Dr WOODRUFF (Franklin) - Mr Speaker, I rise to draw the House's attention to an excellent report that has just been prepared called On the Edge of Extinction: The Case for the Swift Parrot Protection Plan. It is a fantastically produced and evidence-rich report prepared by Dr Jen Sanga, with the contributing support and extensive ornithological research of 18 other bird scientists from Tasmania and the ANU. These are people who have been stalwarts of recording and providing us with the evidence that we need to be able to track the movements of species and do what we can to protect them.
This work was supported by The Tree Projects, BirdLife Tasmania and the Wilderness Society. It is an enormously significant report. I commend it to the Government to pay close attention to.

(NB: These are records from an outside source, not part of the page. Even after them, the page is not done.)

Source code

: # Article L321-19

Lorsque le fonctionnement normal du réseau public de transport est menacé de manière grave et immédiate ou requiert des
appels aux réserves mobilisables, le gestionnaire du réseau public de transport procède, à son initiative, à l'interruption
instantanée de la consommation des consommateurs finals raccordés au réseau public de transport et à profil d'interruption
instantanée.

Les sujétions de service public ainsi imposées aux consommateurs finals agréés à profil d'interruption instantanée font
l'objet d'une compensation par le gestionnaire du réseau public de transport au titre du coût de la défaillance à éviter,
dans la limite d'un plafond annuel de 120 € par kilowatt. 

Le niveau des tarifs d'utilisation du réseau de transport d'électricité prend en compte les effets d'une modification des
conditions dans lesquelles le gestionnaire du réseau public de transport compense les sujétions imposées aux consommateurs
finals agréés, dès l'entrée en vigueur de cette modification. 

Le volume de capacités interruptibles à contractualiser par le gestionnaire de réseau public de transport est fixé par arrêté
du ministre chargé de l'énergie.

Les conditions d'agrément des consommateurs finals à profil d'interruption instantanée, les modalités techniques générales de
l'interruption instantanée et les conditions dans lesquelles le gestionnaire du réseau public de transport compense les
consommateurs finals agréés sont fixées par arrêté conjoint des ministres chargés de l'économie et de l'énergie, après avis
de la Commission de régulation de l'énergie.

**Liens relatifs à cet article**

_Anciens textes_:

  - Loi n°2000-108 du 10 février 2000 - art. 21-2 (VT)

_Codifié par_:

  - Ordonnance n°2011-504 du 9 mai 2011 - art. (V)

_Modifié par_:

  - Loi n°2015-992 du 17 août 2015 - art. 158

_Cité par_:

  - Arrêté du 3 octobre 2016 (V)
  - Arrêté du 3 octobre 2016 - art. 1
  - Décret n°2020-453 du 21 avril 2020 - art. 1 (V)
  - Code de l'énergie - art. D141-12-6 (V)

This incredibly beautiful parrot - the swift parrot - is the fastest moving parrot on the planet. It is a tiny and colourful bird which makes its way down to Tasmania every year to feed and nest in our beautiful forests. We understand there are only 750 of the critically endangered swift parrots left. This little bird is at high risk of extinction if there is not a dramatic change to land management.
The report documents that there are multiple threats to the swift parrot. There is the sugar glider, climate change and land development, but far and away the greatest threat to the swift parrot is the dramatic increase in destruction of its habitat by our Forestry Tasmania. The dramatic decrease in numbers of the swift parrot has been followed in connection with the increasing destruction of the bird's habitat over the last decade in particular.
The Liberals in Government has been deaf to the evidence of experts about the importance of protecting areas of swift parrot habitat, areas that we know are not only important for nesting hollows, but for foraging. Swift parrots rely on a number of species of gums that come into flower in different years and at different times in parts of the east coast and other years parts of the southwest, also up in the tip in the northwest and in the north.
At different years with different climatic conditions, some trees will flower and other trees will not. It is not simply a matter of the birds fly down to Tasmania from Victoria and other parts and going to the same area every year. They do not, they move around. They are looking for the best food. They are looking for the best place to make a nest and bring more chicks into the world.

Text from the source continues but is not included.